Da die Erstellung von Teil 10 (informative Guideline) längere Zeit in Anspruch nahm, wurde für diesen Teil ein zweiter, zwischenzeitlich abgeschlossener DIS-Ballot durchgeführt, um den beteiligten Gremienmitgliedern eine zusätzliche Möglichkeit zur Kommentierung zu geben. Es ist davon auszugehen, dass dieser Teil - der nicht zum normativen Gesamtwerk der ISO 26262 gehört - nicht zusammen mit den übrigen Teilen als ISO-Norm veröffentlicht werden wird, sondern dass sich die Veröffentlichung verzögern wird.

Inhaltsverzeichnis

Anwendungsbereich und Hintergrund

Mit der stetig wachsenden Komplexität elektronischer Komponenten in Fahrzeugen steigt auch die Möglichkeit von Fehlfunktionen.
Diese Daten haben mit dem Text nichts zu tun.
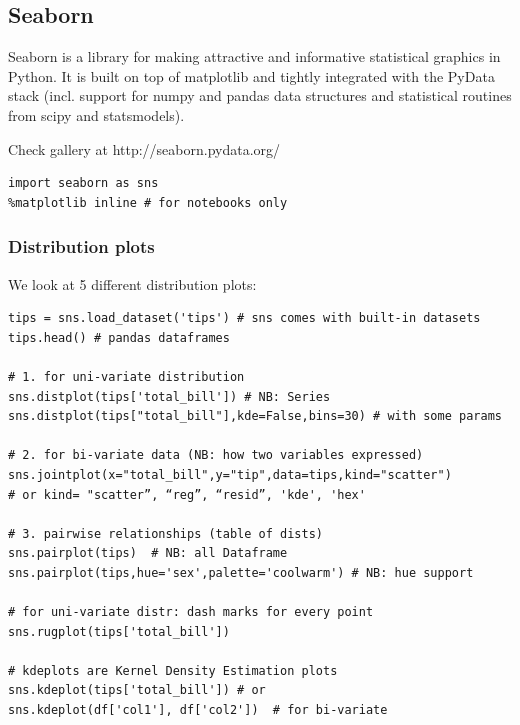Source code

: \documentclass[12pt]{article}
\begin{document}
\subsection{Seaborn}
Seaborn is a library for making attractive and informative statistical graphics in Python. It is built on top of matplotlib and tightly integrated with the PyData stack (incl. support for numpy and pandas data structures and statistical routines from scipy and statsmodels).

Check gallery at http://seaborn.pydata.org/
\begin{lstlisting}
import seaborn as sns
%matplotlib inline # for notebooks only
\end{lstlisting}


\subsubsection{Distribution plots}
We look at 5 different distribution plots:
\begin{lstlisting}
tips = sns.load_dataset('tips') # sns comes with built-in datasets
tips.head() # pandas dataframes

# 1. for uni-variate distribution
sns.distplot(tips['total_bill']) # NB: Series
sns.distplot(tips["total_bill"],kde=False,bins=30) # with some params

# 2. for bi-variate data (NB: how two variables expressed)
sns.jointplot(x="total_bill",y="tip",data=tips,kind="scatter")
# or kind= "scatter”, “reg”, “resid”, 'kde', 'hex'

# 3. pairwise relationships (table of dists)
sns.pairplot(tips)  # NB: all Dataframe
sns.pairplot(tips,hue='sex',palette='coolwarm') # NB: hue support

# for uni-variate distr: dash marks for every point 
sns.rugplot(tips['total_bill'])

# kdeplots are Kernel Density Estimation plots
sns.kdeplot(tips['total_bill']) # or
sns.kdeplot(df['col1'], df['col2'])  # for bi-variate
\end{lstlisting}

\end{document}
Ist eine sicherheitsrelevante Komponente von einer solchen Fehlfunktion betroffen, können im schlimmsten Fall Menschen zu Schaden kommen. Würde z. B. ein ESP-Steuergerät in einem Kraftfahrzeug bei zügiger Fahrt unberechtigt eine Vollbremsung auslösen, könnte dies zu einer Massenkarambolage führen. Um das Risiko von Gefahr bringenden Fehlfunktionen von sicherheitsrelevanten Elektronik-Systemen zu minimieren, sollten diese unter Berücksichtigung einschlägiger Normen entwickelt werden. In der Vergangenheit galt die Empfehlung, elektrische/elektronische Systeme, die eine sicherheitsrelevante Funktion in Automobilen ausführen und deren Ausfall ein maßgebliches Risiko für Mensch oder Umwelt bedeutet, auf Basis der IEC 61508 zu entwickeln. Diese Norm ist generisch auf sicherheitsrelevante Produkte, wie ein Sicherheitsschaltrelais für eine Notstromabschaltung, anwendbar. Da dieser Standard für moderne Automotive-Anwendungen nicht ausreichend bzw. nicht spezifisch genug ist, wurde eine neue Norm erstellt.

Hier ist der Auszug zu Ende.